Which of the four operating positions are we currently occupying, and was that a deliberate choice? If the answer is the fourth, and the choice was not deliberate, that is a strategic gap that the next budget cycle should address. It is not a marketing tactic or a guest experience initiative. It is an owner-level strategic decision with capital, operational and asset-value consequences.
What would it take, in capital, operating capacity and timeline, to move from our current position to the position that would maximize asset value over the next five years? The answer will vary by asset, but the exercise of building it forces the conversation that most owners are not having. The output of that exercise is the operational and capital plan for capturing the adjacent economy that today is being captured by someone else.
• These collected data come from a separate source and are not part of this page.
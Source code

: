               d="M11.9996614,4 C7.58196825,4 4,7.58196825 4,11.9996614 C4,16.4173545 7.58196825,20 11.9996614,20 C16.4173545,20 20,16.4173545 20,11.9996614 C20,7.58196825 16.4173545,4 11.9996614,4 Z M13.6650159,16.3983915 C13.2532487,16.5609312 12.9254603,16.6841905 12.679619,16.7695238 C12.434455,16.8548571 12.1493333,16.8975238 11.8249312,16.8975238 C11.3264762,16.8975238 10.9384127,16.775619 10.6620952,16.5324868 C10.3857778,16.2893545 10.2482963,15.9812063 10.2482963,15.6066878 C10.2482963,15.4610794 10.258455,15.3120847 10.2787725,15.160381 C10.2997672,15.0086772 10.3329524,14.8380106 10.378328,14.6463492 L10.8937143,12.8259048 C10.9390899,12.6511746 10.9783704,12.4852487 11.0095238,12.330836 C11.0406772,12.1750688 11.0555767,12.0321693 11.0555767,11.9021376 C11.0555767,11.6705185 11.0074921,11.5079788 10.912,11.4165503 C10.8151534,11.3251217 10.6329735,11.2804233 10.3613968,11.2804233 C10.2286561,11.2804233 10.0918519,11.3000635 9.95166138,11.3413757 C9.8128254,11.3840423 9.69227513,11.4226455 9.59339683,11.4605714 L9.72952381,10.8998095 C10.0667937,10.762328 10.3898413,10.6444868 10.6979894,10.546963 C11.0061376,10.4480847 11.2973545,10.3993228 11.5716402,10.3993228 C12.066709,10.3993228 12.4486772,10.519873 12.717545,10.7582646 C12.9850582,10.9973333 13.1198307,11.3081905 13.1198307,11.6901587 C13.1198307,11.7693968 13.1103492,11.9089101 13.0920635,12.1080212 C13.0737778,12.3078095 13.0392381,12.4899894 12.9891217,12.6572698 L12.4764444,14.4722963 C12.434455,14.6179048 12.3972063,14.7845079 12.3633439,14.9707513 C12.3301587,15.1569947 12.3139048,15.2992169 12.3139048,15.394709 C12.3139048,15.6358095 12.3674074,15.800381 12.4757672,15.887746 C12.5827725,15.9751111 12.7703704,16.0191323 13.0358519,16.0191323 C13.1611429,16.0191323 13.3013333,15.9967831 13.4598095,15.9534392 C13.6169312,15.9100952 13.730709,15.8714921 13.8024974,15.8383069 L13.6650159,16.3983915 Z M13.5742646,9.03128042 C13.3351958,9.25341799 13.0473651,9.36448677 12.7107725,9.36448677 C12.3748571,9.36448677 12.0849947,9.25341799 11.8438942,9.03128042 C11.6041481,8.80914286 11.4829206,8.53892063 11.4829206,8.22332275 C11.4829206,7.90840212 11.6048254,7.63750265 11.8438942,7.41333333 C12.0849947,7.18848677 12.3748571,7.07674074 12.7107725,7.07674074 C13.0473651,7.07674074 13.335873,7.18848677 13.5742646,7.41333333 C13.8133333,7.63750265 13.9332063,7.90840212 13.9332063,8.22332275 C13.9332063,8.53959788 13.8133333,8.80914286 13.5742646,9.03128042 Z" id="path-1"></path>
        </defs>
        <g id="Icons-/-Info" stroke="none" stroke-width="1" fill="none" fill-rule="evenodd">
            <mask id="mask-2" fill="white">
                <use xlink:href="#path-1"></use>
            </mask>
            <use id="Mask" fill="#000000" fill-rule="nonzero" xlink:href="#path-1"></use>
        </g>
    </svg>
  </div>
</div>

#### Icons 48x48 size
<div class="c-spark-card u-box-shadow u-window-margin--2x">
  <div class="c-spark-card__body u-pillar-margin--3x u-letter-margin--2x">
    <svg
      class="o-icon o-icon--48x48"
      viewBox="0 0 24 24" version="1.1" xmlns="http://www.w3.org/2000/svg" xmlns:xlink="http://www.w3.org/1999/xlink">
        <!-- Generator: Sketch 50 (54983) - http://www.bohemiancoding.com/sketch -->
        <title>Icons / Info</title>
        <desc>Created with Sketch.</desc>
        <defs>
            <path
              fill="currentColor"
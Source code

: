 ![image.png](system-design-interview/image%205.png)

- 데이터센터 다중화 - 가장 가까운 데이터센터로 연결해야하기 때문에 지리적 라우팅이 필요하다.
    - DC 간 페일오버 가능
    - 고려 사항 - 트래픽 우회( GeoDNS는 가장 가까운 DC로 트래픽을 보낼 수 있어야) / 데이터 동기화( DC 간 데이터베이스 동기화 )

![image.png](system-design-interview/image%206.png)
Why this matters now, and not in three years
The marine excursion economy is consolidating. Viator, GetYourGuide and TUI Musement now command an estimated combined USD 14.5 billion in tours and activities GMV, growing fastest where local infrastructure is weakest — which is to say, where owners have most clearly defaulted on the category. Atlantis Submarines has consolidated submarine excursion operations across Hawaii, the Caribbean and Guam over four decades; entering that category now would require multi-year capital investment that was a fraction of the cost twenty years ago. The branded operators (Burgess and Edmiston in yacht charter; Royal Delfin in catamaran tours; Submarine Safaris in Lanzarote) have built local positions that are increasingly expensive to displace.
The window for owners to act with strategic flexibility — choosing the position that fits each asset rather than the one that remains available — is narrowing. It is not closed. In most destinations there is still room for a coastal resort to decide which of the four operating models it will adopt and to execute that decision before local consolidation forecloses the option. But the window will close, asset by asset, destination by destination, over the next three to five years.
This is exactly the pattern that played out with branded residences. The early movers captured the locations, the brand premiums and the operating playbooks. The late movers paid more for less. The owners who did nothing watched a structurally available value pool migrate to professionals who understood what was happening while the conversation in most boardrooms was about something else.
The conversation owners need to have with themselves
I write this from the perspective of someone who has sat on both sides of the table — as a CFO inside hotel groups operating assets for owners, and as an advisor working with owners trying to understand what their assets are actually doing. What I see consistently, across geographies and across ownership types, is the same pattern: a marine excursion economy of meaningful scale operating around a coastal asset, a hotel operating that asset competently within its conventional boundaries, and an owner who has never been asked whether the current arrangement is the one they would choose if they were starting fresh.
The asset class is mature. The adjacent asset class is not. That is where the value is currently being created, and where it is currently being captured by someone else. The owners who recognize this and act on it during the next budget cycle will be operating assets that look meaningfully different by the end of the next investment cycle from those operated by owners who continue to treat the adjacent economy as somebody else’s market.
Branded residences taught the industry that the most valuable asset class is sometimes the one sitting next to the one you already own. The marine excursion economy is the next iteration of that lesson. The owners who learned the branded residences lesson early are positioned to learn this one early too. The rest of the industry will follow, as it usually does, three to five years late and at a premium they did not have to pay.